In 2002, she wrote and directed the short film No Mires (super 16 mm), starring Dolores Fonzi. She won the 2003 Best Fiction prize within the framework of the Competition of Short Films on Women and Film. She acted as the assistant director of Los Guantes Mágicos (2002), directed by Martín Rejtman, and Adiós Querida Luna (2001), a feature-length film directed by Fernando Spiner.
Between 1998 and 2000, she worked as assistant director and later director of the daily series Gasoleros and Campeones de la vida. The latter received the Martín Fierro Best Dramatic Comedy prize for 2000. From 2001 to 2008 she worked as the instructor of the course "Directing and Production" at the TEA Imagen School.
Director's Notes
El Delta del Tigre
The story of Todos Tenemos Un Plan takes place mainly in the particular Delta del Tigre setting, which undoubtedly is one of its main characters.
El Tigre is one of the seven largest deltas in the world, the only one that doesn't flow into the sea. From the mid XIX century, for a few decades, it had its moment of splendour with the arrival of the train, a period that up till now remains crystallized in the incredible English and French style mansions and big houses set on the main rivers.
With the passage of years and the coming of the automobile, el Tigre fell again into oblivion, and although it never stopped being one of the most attractive weekend locations for porteños, el Tigre to a large extent recovered its position as an ideal place to hide, as much for common criminals as for those who were fleeing state terrorism.
The story that the script of Todos Tenemos Un Plan tells arises for the most part from these particularities of place, added to my childhood memories of when I used to go and spend weekends and from certain stories of those who lived and still live in the islands.
Todos Tenemos Un Plan
This film tells the story of a man who in his middle age decides to abandon everything he has built up to that moment and begins the reckless and desperate search for a second opportunity.
Our main character travels the rivers in search of something unresolved that is still floating around from his childhood. Something that has determined his becoming an adult and that he can´t bear anymore. In this new world, while trying to seem like another person, he has to find out in what way [he] will join that small society he has chosen as his own.
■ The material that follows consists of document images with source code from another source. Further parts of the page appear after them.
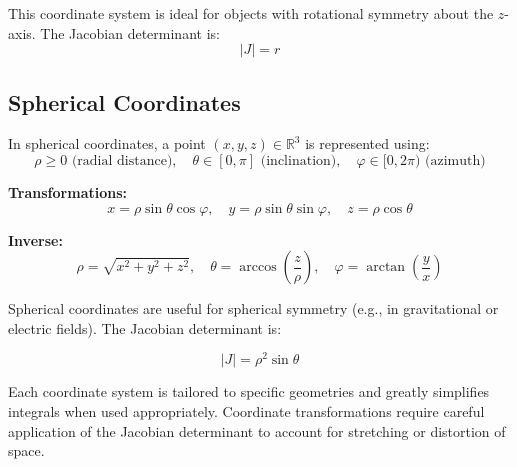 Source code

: This coordinate system is ideal for objects with rotational symmetry about the \( z \)-axis. The Jacobian determinant is:
\[
|J| = r
\]


\subsection{Spherical Coordinates}

In spherical coordinates, a point \( (x, y, z) \in \mathbb{R}^3 \) is represented using:
\[
\rho \ge 0 \text{ (radial distance)}, \quad \theta \in [0, \pi] \text{ (inclination)}, \quad \varphi \in [0, 2\pi) \text{ (azimuth)}
\]

\textbf{Transformations:}
\[
x = \rho \sin \theta \cos \varphi, \quad y = \rho \sin \theta \sin \varphi, \quad z = \rho \cos \theta
\]

\textbf{Inverse:}
\[
\rho = \sqrt{x^2 + y^2 + z^2}, \quad \theta = \arccos\left(\frac{z}{\rho}\right), \quad \varphi = \arctan\left(\frac{y}{x}\right)
\]

Spherical coordinates are useful for spherical symmetry (e.g., in gravitational or electric fields). The Jacobian determinant is:

\[
|J| = \rho^2 \sin \theta
\]


Each coordinate system is tailored to specific geometries and greatly 
simplifies integrals when used appropriately. 
Coordinate transformations require careful application of the Jacobian 
determinant to account for stretching or distortion of space.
That community that has its own rules and establishes its own pacts of silence and exile.
I´m interested on working in the crime fiction genre, as the result of a violent world which to me is unavoidable, that at moments seems almost dazzling, as if this apparent escape from the system generated a discovery, the creation of something that never ceases to surprise because it´s heartbreaking, but also because it poses the possibility of, at least the attempt at, something different.